Mnouchkine insiste sur l'aspect surnaturel des sorcières en les faisant apparaitre pour la première fois devant les yeux de Macbeth et Banquo comme des immenses poupées angoissantes par leurs têtes énormes et difformes. Cela donne  une impression de domination sur les hommes qui apparaissent inférieurs devant ces créatures de l'au-delà. Ces sorcières annoncent l'aspect étrange et fataliste de la pièce : les personnages ne seront pas maitres de leurs destins, contrôlés par une entité inconnue et supérieure.

Cette entité inconnue nous est présentée dans le texte comme un fantôme aux pouvoirs supérieurs. Dans sa mise en scène, Ariane Mnouchkine préfère laisser planer le doute sur l'identité de cette entité qui communique par l'intermédiaire d'un ordinateur, ce qui provoque un effet comique devant ce décalage ; mais surtout, elle présente cette entité comme venant de nulle part et ne l'associe ainsi ni au ciel ni à une quelconque référence "religieuse".

L'atmosphère mystique est constamment présente dans cette pièce, par exemple par l'évaporation des sorcières qui sortent de nulle part et sont partout à la fois.

Mais interrogeons-nous : de quelle manière dans les décors et les effets spéciaux Ariane Mnouchkine arrive-t-elle à créer une atmosphère angoissante pour le spectateur ?


crédit photo : Michèle Laurent

Une malédiction qui plane

Si, dans sa pièce, Shakespeare fait planer une astmosphère mystique grâce au thème de la malédiction introduite par les sorcières Ariane Mnouchkine, elle, s'applique à créer une ambiance terrifiante par ses décors, sa gestuelle, le son (qui est joué en direct) et les effets spéciaux, dans certains passages clés de la pièce.

Cependant, elle respecte le texte et ne cherche pas à montrer une situation initiale qui annonce la tragédie ; bien au contraire elle s'inspire de Shakespeare et présente au début de la pièce des scènes de joie avec la victoire de Macbeth et la bonne cohésion entre les personnages.

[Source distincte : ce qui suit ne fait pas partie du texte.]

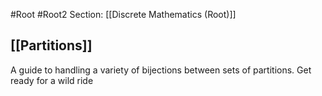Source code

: #Root #Root2 Section: [[Discrete Mathematics (Root)]]
## [[Partitions]]

A guide to handling a variety of bijections between sets of partitions. Get ready for a wild ride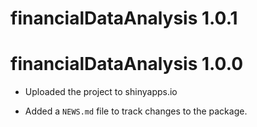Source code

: # financialDataAnalysis 1.0.1

# financialDataAnalysis 1.0.0

* Uploaded the project to shinyapps.io

* Added a `NEWS.md` file to track changes to the package.
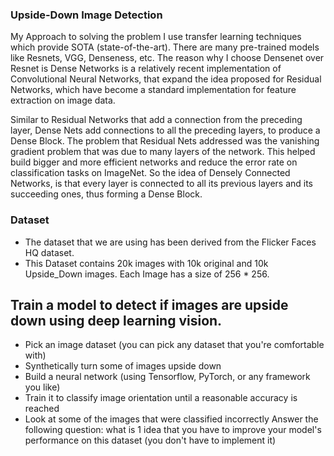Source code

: ### Upside-Down Image Detection

My Approach to solving the problem I use transfer learning techniques which provide SOTA (state-of-the-art). There are many pre-trained models like Resnets, VGG, Denseness, etc. The reason why I choose Densenet over Resnet is Dense Networks is a relatively recent implementation of Convolutional Neural Networks, that expand the idea proposed for Residual Networks, which have become a standard implementation for feature extraction on image data. 

Similar to Residual Networks that add a connection from the preceding layer, Dense Nets add connections to all the preceding layers, to produce a Dense Block. The problem that Residual Nets addressed was the vanishing gradient problem that was due to many layers of the network. This helped build bigger and more efficient networks and reduce the error rate on classification tasks on ImageNet. So the idea of Densely Connected Networks, is that every layer is connected to all its previous layers and its succeeding ones, thus forming a Dense Block.


### Dataset
* The dataset that we are using has been derived from the Flicker Faces HQ dataset.
* This Dataset contains 20k images with 10k original and 10k Upside_Down images. Each Image has a size of 256 * 256.

## Train a model to detect if images are upside down using deep learning vision.
* Pick an image dataset (you can pick any dataset that you're comfortable with)
* Synthetically turn some of images upside down
* Build a neural network (using Tensorflow, PyTorch, or any framework you like)
* Train it to classify image orientation until a reasonable accuracy is reached
* Look at some of the images that were classified incorrectly
Answer the following question: what is 1 idea that you have to improve your model's performance on this dataset (you don't have to implement it)
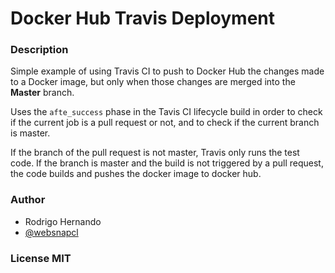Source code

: # Docker Hub Travis Deployment

### Description
Simple example of using Travis CI to push to Docker Hub the changes made to a Docker image, but only when those changes are merged into the **Master** branch.

Uses the `afte_success` phase in the Tavis CI lifecycle build in order to check if the current job is a pull request or not, and to check if the current branch is master.

If the branch of the pull request is not master, Travis only runs the test code. If the branch is master and the build is not triggered by a pull request, the code builds and pushes the docker image to docker hub.

### Author
- Rodrigo Hernando
- [@websnapcl](https://twitter.com/websnapcl)

### License MIT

Dès l'annonce de la prophétie à Macbeth et son compagnon, une malédiction plane et contamine petit à petit l'espace scénique en le rendant de plus en plus inquiétant. On alterne alors avec des moments de joie comme le retour de Macbeth, son arrivée triomphante en hélicoptère,  avec des scènes plus inquiétantes comme  la réaction de Lady Macbeth après avoir appris la venue du roi et de Macbeth. Cette ambivalence crée une tension qui annonce la dégradation de l'histoire et l'érosion de ce bonheur trop parfait.

Dans cette fameuse Scène 5 de l'acte I,  où Lady Macbeth apprend le retour de son mari et l'arrivée du roi, on voit clairement le contraste entre le bien et le mal. Le mal se trouvant dans la nature au début comme s’il planait autour des Macbeth. On passe alors d'une roseraie accueillante, printanière, charmante à une scène de tourment ou des entités surnaturelles viennent troubler la tranquillité de la pièce par de nombreux effets spéciaux : un pot de fleurs qui s'écrase au sol, le vent qui se déchaîne et fait grincer et claquer la grille.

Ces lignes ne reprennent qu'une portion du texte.